→ What needs to be done
Your answer should hold exactly the lines from the one with "## 2025-09-30" through the last line of the material below, nothing before and nothing extra.

→ Data supplied
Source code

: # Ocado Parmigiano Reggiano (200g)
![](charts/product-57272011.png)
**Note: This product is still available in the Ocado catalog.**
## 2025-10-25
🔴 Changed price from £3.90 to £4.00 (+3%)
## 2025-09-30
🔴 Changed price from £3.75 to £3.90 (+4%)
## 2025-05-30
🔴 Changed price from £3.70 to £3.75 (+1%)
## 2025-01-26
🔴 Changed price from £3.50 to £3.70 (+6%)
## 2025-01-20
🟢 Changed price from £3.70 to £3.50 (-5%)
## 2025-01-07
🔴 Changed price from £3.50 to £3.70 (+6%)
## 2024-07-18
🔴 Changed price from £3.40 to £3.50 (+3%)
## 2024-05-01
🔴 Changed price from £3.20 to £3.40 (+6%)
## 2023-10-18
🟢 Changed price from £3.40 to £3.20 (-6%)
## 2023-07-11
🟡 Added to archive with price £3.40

→ Output below
## 2025-09-30
🔴 Changed price from £3.75 to £3.90 (+4%)
## 2025-05-30
🔴 Changed price from £3.70 to £3.75 (+1%)
## 2025-01-26
🔴 Changed price from £3.50 to £3.70 (+6%)
## 2025-01-20
🟢 Changed price from £3.70 to £3.50 (-5%)
## 2025-01-07
🔴 Changed price from £3.50 to £3.70 (+6%)
## 2024-07-18
🔴 Changed price from £3.40 to £3.50 (+3%)
## 2024-05-01
🔴 Changed price from £3.20 to £3.40 (+6%)
## 2023-10-18
🟢 Changed price from £3.40 to £3.20 (-6%)
## 2023-07-11
🟡 Added to archive with price £3.40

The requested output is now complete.